EU-Hof: persoonsgegevens mogen niet zonder beperking in de tijd of naar de aard van de gegevens worden verwerkt
Nieuwsbericht | 07-10-2024
Het gaat om het arrest van het EU-Hof van 4 oktober 2024 in de zaak C-446/21, Schrems.
Achtergrond
Het gaat in deze zaak om een geding tussen Maximilian Schrems, een gebruiker van het sociale netwerk Facebook, en Meta Platforms Ireland, met betrekking tot de gestelde onrechtmatige verwerking door deze onderneming van zijn persoonsgegevens. Het geding is uiteindelijk terechtgekomen bij de hoogste federale rechter in civiele en strafzaken van Oostenrijk (hierna: de verwijzende rechter).
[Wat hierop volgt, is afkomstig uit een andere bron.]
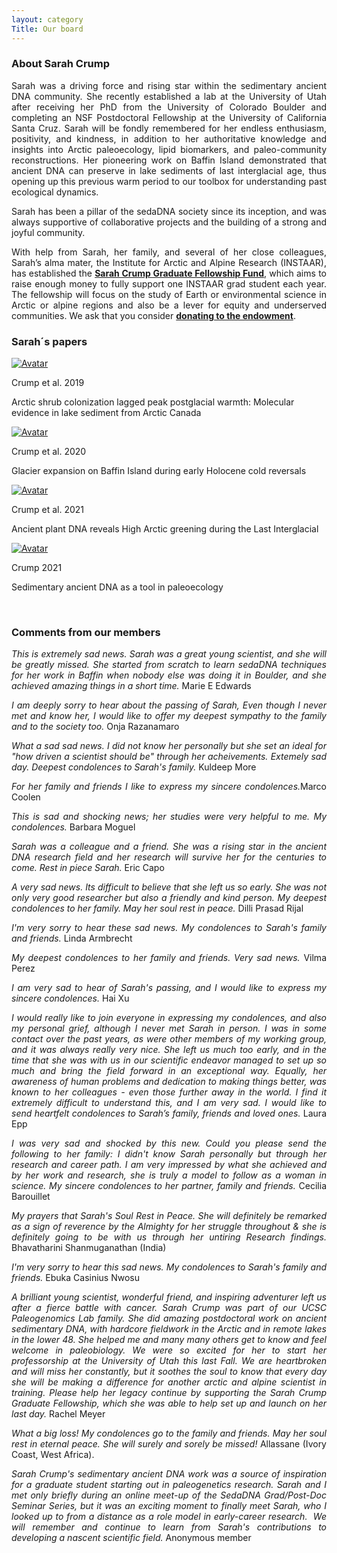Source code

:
 ```yaml
---
layout: category
Title: Our board
---
```


<div class="section">
<h3 class="section-title underline">About Sarah Crump</h3>
<p align="justify">
Sarah was a driving force and rising star within the sedimentary ancient DNA community. She recently established a lab at the University of Utah after receiving her PhD from the University of Colorado Boulder and completing an NSF Postdoctoral Fellowship at the University of California Santa Cruz. Sarah will be fondly remembered for her endless enthusiasm, positivity, and kindness, in addition to her authoritative knowledge and insights into Arctic paleoecology, lipid biomarkers, and paleo-community reconstructions. Her pioneering work on Baffin Island demonstrated that ancient DNA can preserve in lake sediments of last interglacial age, thus opening up this previous warm period to our toolbox for understanding past ecological dynamics.
</p> 
<p align="justify">Sarah has been a pillar of the sedaDNA society since its inception, and was always supportive of collaborative projects and the building of a strong and joyful community.</p> 
<p align="justify"> With help from Sarah, her family, and several of her close colleagues, Sarah’s alma mater, the Institute for Arctic and Alpine Research (INSTAAR), has established the <a href="https://www.colorado.edu/instaar/instaar-resources/student-funding/sarah-crump-graduate-fellowship" target="_blank"><b>Sarah Crump Graduate Fellowship Fund</b></a>, which aims to raise enough money to fully support one INSTAAR grad student each year. The fellowship will focus on the study of Earth or environmental science in Arctic or alpine regions and also be a lever for equity and underserved communities. We ask that you consider <a href="https://giving.cu.edu/fund/sarah-crump-graduate-fellowship-fund" target="_blank"><b>donating to the endowment</b></a>.
</p> 
</div>

<div class="section">
<h3 class="section-title underline">Sarah´s papers</h3>
</div>

<div class="avatar">
<div class ="member">
<div class="square"><a href="https://onlinelibrary.wiley.com/doi/abs/10.1111/gcb.14836" target="_blank"><img src="{{ "/assets/crump_papers/crump2019.jpg" | relative_url }}" alt="Avatar" /></a></div>
<p>Crump et al. 2019</p>
<p>Arctic shrub colonization lagged peak postglacial warmth: Molecular evidence in lake sediment from Arctic Canada</p>
</div>

<div class ="member">
<div class="square"><a href="https://www.sciencedirect.com/science/article/abs/pii/S0277379120303814" target="_blank"><img src="{{ "/assets/crump_papers/crump2020.jpg" | relative_url }}" alt="Avatar" /></a></div>
<p>Crump et al. 2020</p>
<p>Glacier expansion on Baffin Island during early Holocene cold reversals</p>
</div>

<div class ="member">
<div class="square"><a href="https://www.pnas.org/doi/abs/10.1073/pnas.2019069118" target="_blank"><img src="{{ "/assets/crump_papers/crump2021a.jpg" | relative_url }}" alt="Avatar" /></a></div>
<p>Crump et al. 2021</p>
<p>Ancient plant DNA reveals High Arctic greening during the Last Interglacial</p>
</div>

<div class ="member">
<div class="square"><a href="https://www.nature.com/articles/s43017-021-00158-8" target="_blank"><img src="{{ "/assets/crump_papers/crump2021b.jpg" | relative_url }}" alt="Avatar" /></a></div>
<p>Crump 2021</p>
<p>Sedimentary ancient DNA as a tool in paleoecology</p>
</div>
  
<br>  
</div>

<div class="intro">
<h3 class="section-title underline">Comments from our members</h3>
<p align="justify"> <i>This is extremely sad news. Sarah was a great young scientist, and she will be greatly missed. She started from scratch to learn sedaDNA techniques for her work in Baffin when nobody else was doing it in Boulder, and she achieved amazing things in a short time.</i> Marie E Edwards</p>
<p align="justify"> <i>I am deeply sorry to hear about the passing of Sarah, Even though I never met and know her, I would like to offer my deepest sympathy to the family and to the society too.</i> Onja Razanamaro</p>
<p align="justify"> <i>What a sad sad news. I did not know her personally but she set an ideal for "how driven a scientist should be" through her acheivements. Extemely sad day. Deepest condolences to Sarah's family.</i> Kuldeep More</p>  
<p align="justify"> <i>For her family and friends I like to express my sincere condolences.</i>Marco Coolen </p>
<p align="justify"><i>This is sad and shocking news; her studies were very helpful to me. My condolences.</i> Barbara Moguel </p>
<p align="justify"><i>Sarah was a colleague and a friend. She was a rising star in the ancient DNA research field and her 
research will survive her for the centuries to come. Rest in piece Sarah.</i> Eric Capo </p>
<p align="justify"><i>A very sad news. Its difficult to believe that she left us so early. She was not only very good researcher but also a friendly and kind person. My deepest condolences to her family. May her soul rest in peace.</i> Dilli Prasad Rijal</p>  
<p align="justify"><i>I'm very sorry to hear these sad news. My condolences to Sarah's family and friends.</i> Linda Armbrecht</p>
<p align="justify"><i>My deepest condolences to her family and friends. Very sad news.</i> Vilma Perez</p> 
<p align="justify"><i>I am very sad to hear of Sarah's passing, and I would like to express my sincere condolences.</i> Hai Xu</p> 
<p align="justify"><i>I would really like to join everyone in expressing my condolences, and also my personal grief, although I never met Sarah in person. I was in some contact over the past years, as were other members of my working group, and it was always really very nice.
She left us much too early, and in the time that she was with us in our scientific endeavor managed to set up so much and bring the field forward in an exceptional way. Equally, her awareness of human problems and dedication to making things better, was known to her colleagues - even those further away in the world. I find it extremely difficult to understand this, and I am very sad. I would like to send heartfelt condolences to Sarah’s family, friends and loved ones.</i> Laura Epp</p> 
<p align="justify"><i>I was very sad and shocked by this new. Could you please send the following to her family: I didn't know Sarah personally but through her research and career path. I am very impressed by what she achieved and by her work and research, she is truly a model to follow as a woman in science. My sincere condolences to her partner, family and friends.</i> Cecilia Barouillet</p> 
<p align="justify"><i>My prayers that Sarah's Soul Rest in Peace. She will definitely be remarked as a sign of reverence by the Almighty for her struggle throughout & she is definitely going to be with us through her untiring Research findings.</i> Bhavatharini Shanmuganathan (India)</p> 
<p align="justify"><i>I'm very sorry to hear this sad news. My condolences to Sarah's family and
friends.</i> Ebuka Casinius Nwosu</p> 
<p align="justify"><i>A brilliant young scientist, wonderful friend, and inspiring adventurer left us after a fierce battle with cancer. Sarah Crump was part of our UCSC Paleogenomics Lab family. She did amazing postdoctoral work on ancient sedimentary DNA, with hardcore fieldwork in the Arctic and in remote lakes in the lower 48. She helped me and many many others get to know and feel welcome in paleobiology. We were so excited for her to start her professorship at the University of Utah this last Fall. We are heartbroken and will miss her constantly, but it soothes the soul to know that every day she will be making a difference for another arctic and alpine scientist in training. Please help her legacy continue by supporting the Sarah Crump Graduate Fellowship, which she was able to help set up and launch on her last day.</i> Rachel Meyer</p> 
<p align="justify"><i>What a big loss! My condolences go to the family and friends. May her soul rest in eternal peace. She will surely and sorely be missed!</i> Allassane (Ivory Coast, West Africa).</p> 
<p align="justify"><i>Sarah Crump's sedimentary ancient DNA work was a source of inspiration for a graduate student starting out in paleogenetics research.  Sarah and I met only briefly during an online meet-up of the SedaDNA Grad/Post-Doc Seminar Series, but it was an exciting moment to finally meet Sarah, who I looked up to from a distance as a role model in early-career research.  We will remember and continue to learn from Sarah's contributions to developing a nascent scientific field.</i> Anonymous member</p>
De verwijzende rechter heeft prejudiciële vragen aan het EU-Hof voorgelegd. De prejudiciële vragen hebben betrekking op de toepassing van het in artikel 5, lid 1, onder c), van de Algemene Verordening Gegevensbescherming (AVG) neergelegde beginsel van minimale gegevensbescherming en de uitlegging van het begrip ‘persoonsgegevens die kennelijk door de betrokkene openbaar zijn gemaakt’ als bedoeld in artikel 9, lid 2, onder e) van de AVG, gelezen in samenhang met het beginsel van doelbinding (artikel 5, lid 1, onder b), AVG).
In wezen vraagt de verwijzende rechter aan het EU-Hof of het beginsel van minimale gegevensverwerking toestaat dat persoonsgegevens worden verwerkt zonder beperking in de tijd of naar de aard van de gegevens, en of de opmerkingen van een persoon over zijn eigen seksuele geaardheid tijdens een voor het publiek toegankelijk rondetafelgesprek toestaan dat andere gegevens over zijn seksuele geaardheid worden verwerkt voor het aanbieden van gepersonaliseerde reclame.
EU-Hof
Het EU-Hof oordeelt dat het beginsel van minimale gegevensverwerking zich ertegen verzet dat alle persoonsgegevens die door een verwerkingsverantwoordelijke, zoals de exploitant van een onlinesocialmediaplatform, van de betrokkene of van derden zijn verkregen en zowel op dat platform als daarbuiten zijn verzameld, worden samengevoegd, geanalyseerd en verwerkt met het oog op gerichte reclame, zonder enige beperking in de tijd en zonder onderscheid naar de aard van die gegevens.
Vervolgens brengt het EU-Hof in herinnering dat in artikel 9, lid 1, van de AVG het beginsel is neergelegd dat de verwerking van de daarin genoemde bijzondere categorieën van persoonsgegevens verboden is. Het gaat bijvoorbeeld om gegevens betreffende de seksuele geaardheid van personen. Het verbod is niet van toepassing wanneer de verwerking betrekking heeft of persoonsgegevens die ‘kennelijk door de betrokkene openbaar zijn gemaakt’ (artikel 9, lid 2, onder e, AVG).
Het EU-Hof oordeelt dat artikel 9, lid 2, onder e, van de AVG aldus moet worden uitgelegd dat de omstandigheid dat een persoon zich tijdens een voor het publiek toegankelijk rondetafelgesprek over zijn seksuele geaardheid heeft uitgesproken, de exploitant van een onlinesocialmediaplatform niet toestaat om andere gegevens over de seksuele geaardheid van die persoon te verwerken die in voorkomend geval buiten dat platform zijn verkregen uit apps en websites van derden, met het oog op de samenvoeging en analyse van die gegevens, teneinde hem gepersonaliseerde reclame aan te bieden.